Required work ▸
When you find the line with "<li>Geographical Expansion</li>" among the records below, reproduce it and each line after it exactly, ending with the line with "<li><strong>Sustainability and Eco-Friendly".

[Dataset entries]
-*-

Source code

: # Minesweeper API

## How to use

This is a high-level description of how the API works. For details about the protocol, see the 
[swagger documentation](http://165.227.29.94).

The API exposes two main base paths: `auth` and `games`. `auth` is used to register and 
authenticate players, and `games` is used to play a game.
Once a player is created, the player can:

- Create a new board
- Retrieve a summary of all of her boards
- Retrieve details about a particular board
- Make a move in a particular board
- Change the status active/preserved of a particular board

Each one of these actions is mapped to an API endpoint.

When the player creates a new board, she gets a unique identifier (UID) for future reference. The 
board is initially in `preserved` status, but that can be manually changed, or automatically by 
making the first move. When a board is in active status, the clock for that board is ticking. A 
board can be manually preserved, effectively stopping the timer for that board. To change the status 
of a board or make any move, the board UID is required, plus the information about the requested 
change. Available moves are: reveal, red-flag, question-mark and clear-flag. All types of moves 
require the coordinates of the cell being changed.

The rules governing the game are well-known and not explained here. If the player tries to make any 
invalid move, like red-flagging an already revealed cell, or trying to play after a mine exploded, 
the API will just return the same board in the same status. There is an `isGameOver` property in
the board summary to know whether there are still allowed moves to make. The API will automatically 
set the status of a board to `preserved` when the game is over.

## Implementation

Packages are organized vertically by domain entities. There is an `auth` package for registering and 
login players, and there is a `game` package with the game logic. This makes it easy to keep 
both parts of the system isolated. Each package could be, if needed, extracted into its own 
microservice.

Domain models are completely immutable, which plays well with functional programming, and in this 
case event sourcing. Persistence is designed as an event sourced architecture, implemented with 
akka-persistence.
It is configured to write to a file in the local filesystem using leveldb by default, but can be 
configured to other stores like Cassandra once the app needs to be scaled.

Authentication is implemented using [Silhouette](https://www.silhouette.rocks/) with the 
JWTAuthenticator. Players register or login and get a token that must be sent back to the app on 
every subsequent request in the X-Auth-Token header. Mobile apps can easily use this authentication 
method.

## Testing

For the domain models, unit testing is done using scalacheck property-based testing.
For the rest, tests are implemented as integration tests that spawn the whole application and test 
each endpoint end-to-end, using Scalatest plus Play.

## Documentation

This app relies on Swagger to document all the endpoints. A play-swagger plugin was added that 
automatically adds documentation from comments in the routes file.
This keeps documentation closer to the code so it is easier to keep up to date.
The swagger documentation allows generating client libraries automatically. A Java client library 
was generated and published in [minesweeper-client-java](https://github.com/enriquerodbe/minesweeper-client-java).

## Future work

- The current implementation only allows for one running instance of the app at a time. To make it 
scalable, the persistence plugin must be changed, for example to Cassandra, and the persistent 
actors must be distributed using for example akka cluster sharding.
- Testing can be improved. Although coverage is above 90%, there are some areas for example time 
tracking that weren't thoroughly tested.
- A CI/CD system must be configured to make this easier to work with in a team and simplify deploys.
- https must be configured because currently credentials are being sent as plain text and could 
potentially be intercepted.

-*-

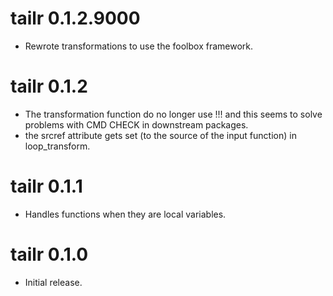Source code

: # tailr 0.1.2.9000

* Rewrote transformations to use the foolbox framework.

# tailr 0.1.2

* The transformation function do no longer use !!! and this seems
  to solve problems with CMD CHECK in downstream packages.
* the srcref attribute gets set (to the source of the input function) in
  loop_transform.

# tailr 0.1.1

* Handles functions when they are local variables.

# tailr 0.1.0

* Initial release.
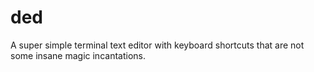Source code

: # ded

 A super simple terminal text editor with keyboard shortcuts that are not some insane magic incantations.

-*-

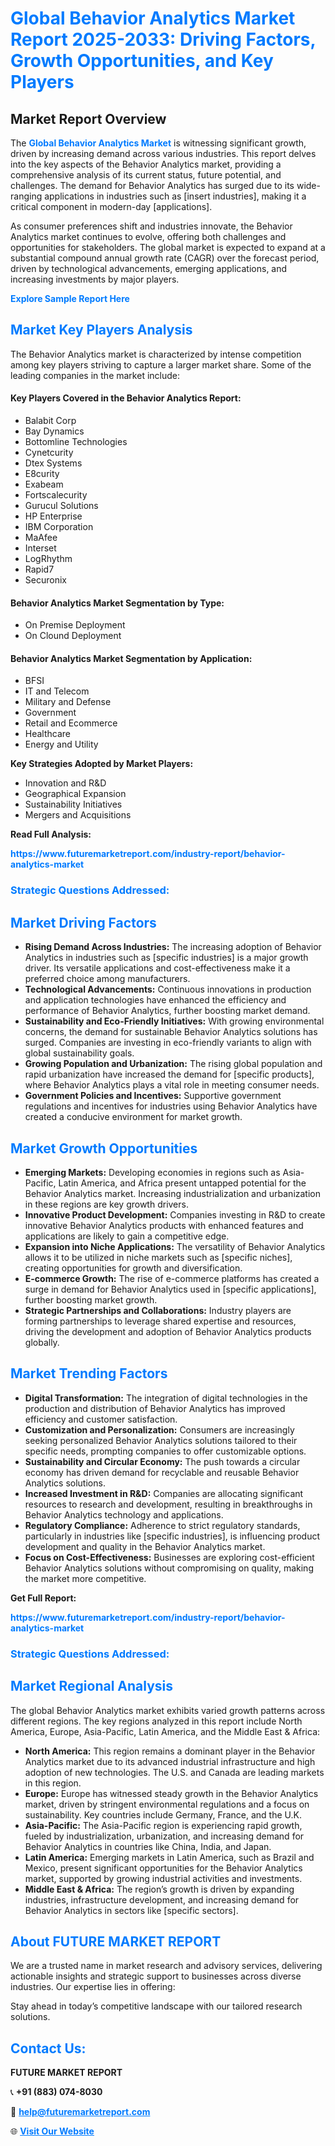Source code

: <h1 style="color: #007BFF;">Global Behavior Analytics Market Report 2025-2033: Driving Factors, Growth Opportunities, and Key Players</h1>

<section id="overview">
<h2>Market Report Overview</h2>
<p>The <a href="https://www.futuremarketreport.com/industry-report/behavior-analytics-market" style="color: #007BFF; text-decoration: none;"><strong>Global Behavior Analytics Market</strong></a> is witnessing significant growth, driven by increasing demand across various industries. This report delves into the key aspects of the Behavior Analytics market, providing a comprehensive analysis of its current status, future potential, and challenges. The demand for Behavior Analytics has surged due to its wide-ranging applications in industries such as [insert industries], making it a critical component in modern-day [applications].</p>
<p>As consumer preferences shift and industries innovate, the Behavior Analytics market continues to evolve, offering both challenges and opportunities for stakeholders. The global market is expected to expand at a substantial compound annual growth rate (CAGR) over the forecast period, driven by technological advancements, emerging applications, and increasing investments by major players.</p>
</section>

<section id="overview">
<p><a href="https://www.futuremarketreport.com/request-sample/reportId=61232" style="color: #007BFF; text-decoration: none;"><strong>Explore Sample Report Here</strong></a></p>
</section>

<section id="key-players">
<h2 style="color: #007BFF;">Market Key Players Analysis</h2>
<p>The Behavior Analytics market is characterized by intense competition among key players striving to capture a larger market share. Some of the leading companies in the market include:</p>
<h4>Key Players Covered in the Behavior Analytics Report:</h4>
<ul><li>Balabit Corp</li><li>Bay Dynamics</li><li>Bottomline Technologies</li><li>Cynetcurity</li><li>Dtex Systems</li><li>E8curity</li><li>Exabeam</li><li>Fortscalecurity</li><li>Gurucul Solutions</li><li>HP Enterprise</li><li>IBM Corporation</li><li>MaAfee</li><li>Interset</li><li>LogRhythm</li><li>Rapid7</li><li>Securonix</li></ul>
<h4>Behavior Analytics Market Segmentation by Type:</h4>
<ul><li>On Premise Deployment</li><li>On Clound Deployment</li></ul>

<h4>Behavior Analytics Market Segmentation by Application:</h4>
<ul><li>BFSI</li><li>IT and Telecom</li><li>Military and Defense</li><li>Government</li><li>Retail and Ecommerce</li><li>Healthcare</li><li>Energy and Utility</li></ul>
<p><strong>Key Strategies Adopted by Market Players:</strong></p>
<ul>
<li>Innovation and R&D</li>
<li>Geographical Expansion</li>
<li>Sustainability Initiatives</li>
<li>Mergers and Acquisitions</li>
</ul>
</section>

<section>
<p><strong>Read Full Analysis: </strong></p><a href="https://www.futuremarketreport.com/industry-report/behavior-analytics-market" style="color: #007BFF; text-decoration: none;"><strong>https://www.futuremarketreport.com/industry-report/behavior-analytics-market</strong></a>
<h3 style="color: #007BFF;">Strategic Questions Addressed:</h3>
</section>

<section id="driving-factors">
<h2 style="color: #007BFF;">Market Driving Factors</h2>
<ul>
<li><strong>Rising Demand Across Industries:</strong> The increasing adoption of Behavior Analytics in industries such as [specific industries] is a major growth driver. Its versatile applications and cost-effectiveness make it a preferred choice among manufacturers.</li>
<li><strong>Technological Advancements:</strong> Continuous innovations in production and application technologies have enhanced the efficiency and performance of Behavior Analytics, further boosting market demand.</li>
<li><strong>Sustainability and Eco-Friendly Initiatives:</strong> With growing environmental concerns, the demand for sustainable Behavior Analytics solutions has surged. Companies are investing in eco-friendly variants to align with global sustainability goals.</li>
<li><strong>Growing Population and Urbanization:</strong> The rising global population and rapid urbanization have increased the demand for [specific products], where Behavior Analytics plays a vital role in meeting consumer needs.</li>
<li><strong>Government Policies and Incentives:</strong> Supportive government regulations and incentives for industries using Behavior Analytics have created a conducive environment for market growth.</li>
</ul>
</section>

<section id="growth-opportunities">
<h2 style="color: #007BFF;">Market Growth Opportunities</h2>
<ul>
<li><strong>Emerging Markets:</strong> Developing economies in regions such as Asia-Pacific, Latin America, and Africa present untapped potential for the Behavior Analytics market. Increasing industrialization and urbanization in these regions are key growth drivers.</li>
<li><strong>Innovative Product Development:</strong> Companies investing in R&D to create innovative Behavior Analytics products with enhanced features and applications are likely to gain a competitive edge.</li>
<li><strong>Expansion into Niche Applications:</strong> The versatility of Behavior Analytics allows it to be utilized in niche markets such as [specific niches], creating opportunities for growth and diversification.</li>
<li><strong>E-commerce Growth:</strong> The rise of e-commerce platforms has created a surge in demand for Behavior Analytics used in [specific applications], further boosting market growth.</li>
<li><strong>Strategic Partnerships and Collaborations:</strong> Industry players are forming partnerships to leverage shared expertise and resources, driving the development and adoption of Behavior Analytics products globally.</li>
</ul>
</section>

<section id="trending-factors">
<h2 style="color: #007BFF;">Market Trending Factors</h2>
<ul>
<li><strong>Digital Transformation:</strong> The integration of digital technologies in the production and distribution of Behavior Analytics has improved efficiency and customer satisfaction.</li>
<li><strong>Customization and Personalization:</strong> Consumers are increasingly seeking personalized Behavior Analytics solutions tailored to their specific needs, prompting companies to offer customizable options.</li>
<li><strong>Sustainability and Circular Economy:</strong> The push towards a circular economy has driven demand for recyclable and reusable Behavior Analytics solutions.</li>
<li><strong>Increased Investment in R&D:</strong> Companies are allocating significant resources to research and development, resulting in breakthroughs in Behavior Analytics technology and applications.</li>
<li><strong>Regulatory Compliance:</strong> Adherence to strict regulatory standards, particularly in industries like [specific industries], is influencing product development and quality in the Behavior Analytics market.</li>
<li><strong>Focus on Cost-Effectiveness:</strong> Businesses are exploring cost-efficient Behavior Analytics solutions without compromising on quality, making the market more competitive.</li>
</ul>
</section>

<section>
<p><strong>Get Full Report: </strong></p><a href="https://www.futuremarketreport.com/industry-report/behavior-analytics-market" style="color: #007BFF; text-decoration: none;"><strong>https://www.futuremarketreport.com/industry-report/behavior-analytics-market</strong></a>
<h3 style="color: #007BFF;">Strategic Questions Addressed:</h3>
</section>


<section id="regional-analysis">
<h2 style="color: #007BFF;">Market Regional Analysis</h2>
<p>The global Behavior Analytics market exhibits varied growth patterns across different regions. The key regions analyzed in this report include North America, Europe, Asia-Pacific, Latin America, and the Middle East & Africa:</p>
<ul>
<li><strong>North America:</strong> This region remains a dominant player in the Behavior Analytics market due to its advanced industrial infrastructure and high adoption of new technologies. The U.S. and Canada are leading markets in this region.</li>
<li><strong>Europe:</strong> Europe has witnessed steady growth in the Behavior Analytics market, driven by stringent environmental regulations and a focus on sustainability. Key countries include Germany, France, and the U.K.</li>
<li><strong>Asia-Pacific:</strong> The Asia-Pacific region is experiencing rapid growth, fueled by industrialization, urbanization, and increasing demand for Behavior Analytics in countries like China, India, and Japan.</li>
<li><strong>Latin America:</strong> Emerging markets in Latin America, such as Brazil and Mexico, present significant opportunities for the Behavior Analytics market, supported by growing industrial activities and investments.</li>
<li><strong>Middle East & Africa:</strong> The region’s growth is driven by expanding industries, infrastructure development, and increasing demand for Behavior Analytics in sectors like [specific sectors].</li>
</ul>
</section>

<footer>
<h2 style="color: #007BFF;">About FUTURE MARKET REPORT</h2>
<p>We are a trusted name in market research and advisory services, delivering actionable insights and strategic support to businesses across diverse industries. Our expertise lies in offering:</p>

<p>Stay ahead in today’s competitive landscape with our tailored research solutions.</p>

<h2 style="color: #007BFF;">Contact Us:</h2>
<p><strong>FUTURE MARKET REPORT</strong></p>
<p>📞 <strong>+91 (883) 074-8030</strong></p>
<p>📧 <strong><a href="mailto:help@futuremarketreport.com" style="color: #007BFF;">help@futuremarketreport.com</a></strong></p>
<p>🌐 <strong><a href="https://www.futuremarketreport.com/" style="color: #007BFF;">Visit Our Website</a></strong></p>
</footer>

-*-

Solved problem ▸
<li>Geographical Expansion</li>
<li>Sustainability Initiatives</li>
<li>Mergers and Acquisitions</li>
</ul>
</section>

<section>
<p><strong>Read Full Analysis: </strong></p><a href="https://www.futuremarketreport.com/industry-report/behavior-analytics-market" style="color: #007BFF; text-decoration: none;"><strong>https://www.futuremarketreport.com/industry-report/behavior-analytics-market</strong></a>
<h3 style="color: #007BFF;">Strategic Questions Addressed:</h3>
</section>

<section id="driving-factors">
<h2 style="color: #007BFF;">Market Driving Factors</h2>
<ul>
<li><strong>Rising Demand Across Industries:</strong> The increasing adoption of Behavior Analytics in industries such as [specific industries] is a major growth driver. Its versatile applications and cost-effectiveness make it a preferred choice among manufacturers.</li>
<li><strong>Technological Advancements:</strong> Continuous innovations in production and application technologies have enhanced the efficiency and performance of Behavior Analytics, further boosting market demand.</li>
<li><strong>Sustainability and Eco-Friendly Initiatives:</strong> With growing environmental concerns, the demand for sustainable Behavior Analytics solutions has surged. Companies are investing in eco-friendly variants to align with global sustainability goals.</li>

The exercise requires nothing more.